Protected area in the Philippines

The Casecnan Protected Landscape is a protected area in the Casecnan River watershed of eastern Luzon in the Philippines. It has a total area of 88846.80 ha straddling the provinces of Nueva Vizcaya, Quirino and Aurora. The 57930 ha Casecnan River Watershed Forest Reserve was established in August 1987 by virtue of Executive Order No. 136 issued by President Corazon Aquino. In April 2000, the forest reserve was enlarged to 88846.80 ha and was reclassified as a protected landscape area through Proclamation No. 289. It is considered one of the last remaining substantial water sources for the region of Central Luzon.

==Description==
The protected landscape area stretches over the municipalities of Dupax del Norte and Dupax del Sur in Nueva Vizcaya, Maddela in Quirino, and Dipaculao in Aurora. It was established to protect the watershed around the Casecnan River, a tributary of the Rio Grande de Cagayan which flows through the mountains of central Sierra Madre, the Caraballo and Mamparang ranges. The river is used heavily for irrigation and serves much of the surrounding communities in Central Luzon and Cagayan Valley. It also supplies hydroelectric power to the region, an additional 140 megawatts of power capacity to the Luzon grid through a tunnel and powerhouse built in 2001 from the diversion weirs in the Casecnan and Taan rivers in Nueva Vizcaya near Mount Guiwan to the Pantabangan Dam in Nueva Ecija. The Casecnan Dam is considered one of the most expensive hydroelectric plants in the country and was criticized for its adverse impact on the ecology of the protected area as well as the local community of Ilongot people (also known as Bugkalot) residing in the watershed area.

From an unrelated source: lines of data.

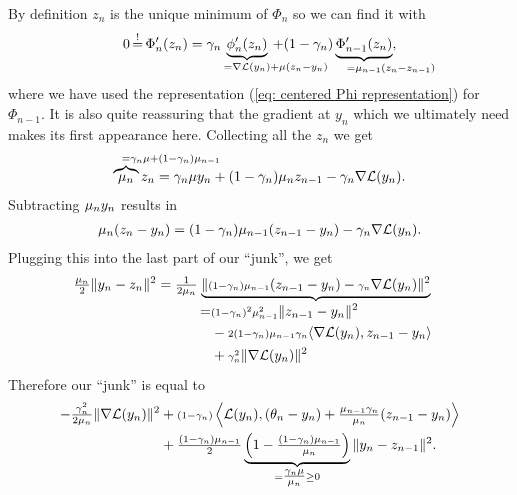 By definition \(z_n\) is the unique minimum of \(\Phi_n\) so we can find
it with
\begin{align*}
	0\xeq{!}\Phi'_n(z_n)
	= \gamma_n\underbrace{\phi_n'(z_n)}_{
		= \nabla\Loss(y_n) \mathrlap{+ \lbound(z_n-y_n)}
	} +(1-\gamma_n)
	\underbrace{\Phi'_{n-1}(z_n)}_{
		=\lbound_{n-1}\mathrlap{(z_n-z_{n-1})}
	},
\end{align*}
where we have used the representation (\ref{eq: centered Phi representation})
for \(\Phi_{n-1}\). It is also quite reassuring that the gradient at \(y_n\)
which we ultimately need makes its first appearance here. Collecting all
the \(z_n\) we get
\begin{align}\label{eq: center of Phi recursion}
	\overbrace{\lbound_n}^{
		=\mathrlap{\gamma_n\lbound + (1-\gamma_n)\lbound_{n-1}}
	}z_n
	= \gamma_n\lbound y_n + (1-\gamma_n)\lbound_n z_{n-1}
	- \gamma_n\nabla\Loss(y_n).
\end{align}
Subtracting \(\mu_n y_n\) results in
\begin{align*}
	\mu_n(z_n-y_n)
	= (1-\gamma_n)\mu_{n-1}(z_{n-1}-y_n)
	- \gamma_n\nabla\mathcal{L}(y_n).
\end{align*}
Plugging this into the last part of our ``junk'', we get
\begin{align*}
	\tfrac{\mu_n}2\|y_n-z_n\|^2
	&= \tfrac1{2\mu_n}
	\underbrace{
		\|{\scriptstyle (1-\gamma_n)\mu_{n-1}}(z_{n-1}-y_n)
		- {\scriptstyle \gamma_n}\nabla\mathcal{L}(y_n)\|^2
	}_{
	\begin{aligned}
		=&{\scriptstyle (1-\gamma_n)^2\mu_{n-1}^2}\|z_{n-1}-y_n\|^2 \\
		&- {\scriptstyle 2(1-\gamma_n)\mu_{n-1}\gamma_n}\langle
		\nabla\mathcal{L}(y_n), z_{n-1}-y_n\rangle \\
		&+ {\scriptstyle\gamma_n^2}\|\nabla\mathcal{L}(y_n)\|^2
	\end{aligned}
	}
\end{align*}
Therefore our ``junk'' is equal to
\begin{align*}
	-\tfrac{\gamma_n^2}{2\mu_n}\|\nabla\mathcal{L}(y_n)\|^2
	\begin{aligned}[t]
		&+ {\scriptstyle(1-\gamma_n)}\left\langle \mathcal{L}(y_n),
		(\theta_n -y_n)
		+ \tfrac{\mu_{n-1}\gamma_n}{\mu_n}(z_{n-1} - y_n)
		\right\rangle\\
		&+\tfrac{(1-\gamma_n)\mu_{n-1}}{2}
		\underbrace{\left(1-\tfrac{(1-\gamma_n)\mu_{n-1}}{\mu_n}\right)}_{
			= \tfrac{\gamma_n \mu}{\mu_n} \ge 0
		}
		\|y_n - z_{n-1}\|^2.
	\end{aligned}
\end{align*}
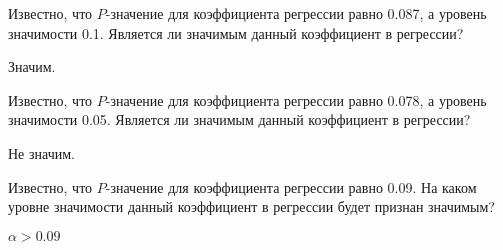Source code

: \begin{problem} %
Известно, что $P$-значение для коэффициента регрессии равно 0.087, а уровень значимости 0.1. Является ли значимым данный коэффициент в регрессии?


\begin{sol}
Значим.
\end{sol}
\end{problem}



\begin{problem} %
Известно, что $P$-значение для коэффициента регрессии равно 0.078, а уровень значимости 0.05. Является ли значимым данный коэффициент в регрессии?


\begin{sol}
Не значим.
\end{sol}
\end{problem}



\begin{problem}
Известно, что $P$-значение для коэффициента регрессии равно 0.09. На каком
уровне значимости данный коэффициент в регрессии будет признан значимым?


\begin{sol}
$\alpha>0.09$
\end{sol}
\end{problem}



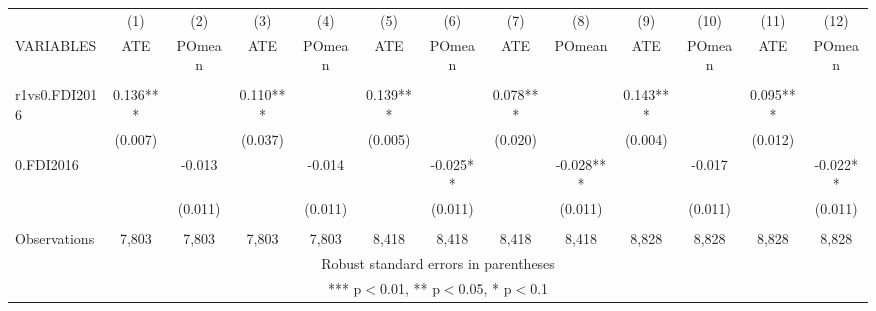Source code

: \documentclass[]{article}
\begin{document}
\begin{tabular}{lcccccccccccc} \hline
 & (1) & (2) & (3) & (4) & (5) & (6) & (7) & (8) & (9) & (10) & (11) & (12) \\
VARIABLES & ATE & POmean & ATE & POmean & ATE & POmean & ATE & POmean & ATE & POmean & ATE & POmean \\ \hline
 &  &  &  &  &  &  &  &  &  &  &  &  \\
r1vs0.FDI2016 & 0.136*** &  & 0.110*** &  & 0.139*** &  & 0.078*** &  & 0.143*** &  & 0.095*** &  \\
 & (0.007) &  & (0.037) &  & (0.005) &  & (0.020) &  & (0.004) &  & (0.012) &  \\
0.FDI2016 &  & -0.013 &  & -0.014 &  & -0.025** &  & -0.028*** &  & -0.017 &  & -0.022** \\
 &  & (0.011) &  & (0.011) &  & (0.011) &  & (0.011) &  & (0.011) &  & (0.011) \\
 &  &  &  &  &  &  &  &  &  &  &  &  \\
 Observations & 7,803 & 7,803 & 7,803 & 7,803 & 8,418 & 8,418 & 8,418 & 8,418 & 8,828 & 8,828 & 8,828 & 8,828 \\ \hline
\multicolumn{13}{c}{ Robust standard errors in parentheses} \\
\multicolumn{13}{c}{ *** p$<$0.01, ** p$<$0.05, * p$<$0.1} \\
\end{tabular}
\end{document}
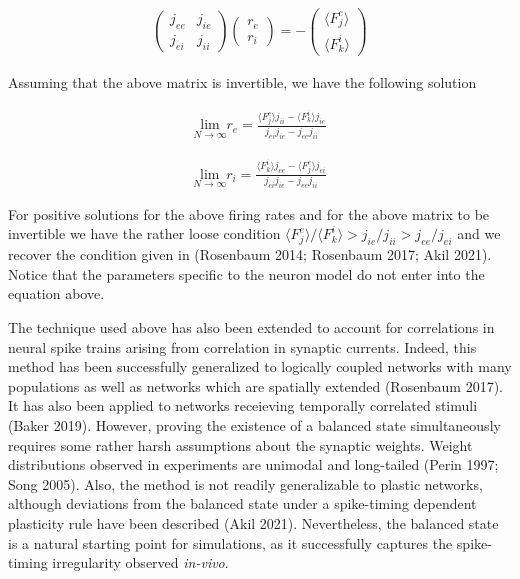 \documentclass{ucetd}
\begin{document}
\begin{align}
\begin{pmatrix}
j_{ee} & j_{ie}\\
j_{ei} & j_{ii}
\end{pmatrix}
\begin{pmatrix}
r_{e}\\
r_{i}
\end{pmatrix}
= 
-\begin{pmatrix}
\langle F_{j}^{e}\rangle\\
\langle F_{k}^{i}\rangle
\end{pmatrix}
\end{align}

Assuming that the above matrix is invertible, we have the following solution

\begin{align}
\underset{N\rightarrow \infty}{\mathrm{lim}}r_{e} = \frac{\langle F_{j}^{e}\rangle j_{ii}-\langle F_{k}^{i}\rangle j_{ie}}{j_{ei}j_{ie} - j_{ee}j_{ii}}
\end{align}

\begin{align}
\underset{N\rightarrow \infty}{\mathrm{lim}}r_{i} = \frac{\langle F_{k}^{i}\rangle j_{ee}-\langle F_{j}^{e}\rangle j_{ei}}{j_{ei}j_{ie} - j_{ee}j_{ii}}
\end{align}

For positive solutions for the above firing rates and for the above matrix to be invertible we have the rather loose condition $\langle F_{j}^{e}\rangle/\langle F_{k}^{i}\rangle > j_{ie}/j_{ii} > j_{ee}/j_{ei}$ and we recover the condition given in (Rosenbaum 2014; Rosenbaum 2017; Akil 2021). Notice that the parameters specific to the neuron model do not enter into the equation above. 

The technique used above has also been extended to account for correlations in neural spike trains arising from correlation in synaptic currents. Indeed, this method has been successfully generalized to logically coupled networks with many populations as well as networks which are spatially extended (Rosenbaum 2017). It has also been applied to networks receieving temporally correlated stimuli (Baker 2019). However, proving the existence of a balanced state simultaneously requires some rather harsh assumptions about the synaptic weights. Weight distributions observed in experiments are unimodal and long-tailed (Perin 1997; Song 2005). Also, the method is not readily generalizable to plastic networks, although deviations from the balanced state under a spike-timing dependent plasticity rule have been described (Akil 2021). Nevertheless, the balanced state is a natural starting point for simulations, as it successfully captures the spike-timing irregularity observed \emph{in-vivo}.
\end{document}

On June 22, 2018, the feature was designated a national park through the Expanded National Integrated Protected Areas System (ENIPAS) Act or Republic Act No. 11038 which was signed by President Rodrigo Duterte.

==Wildlife==
The Casecnan Protected Landscape area is a haven for wildlife, some of which are unique and endangered, including the Philippine deer, Philippine eagle, cloud rat, hornbill, kingfisher and Philippine warty pig.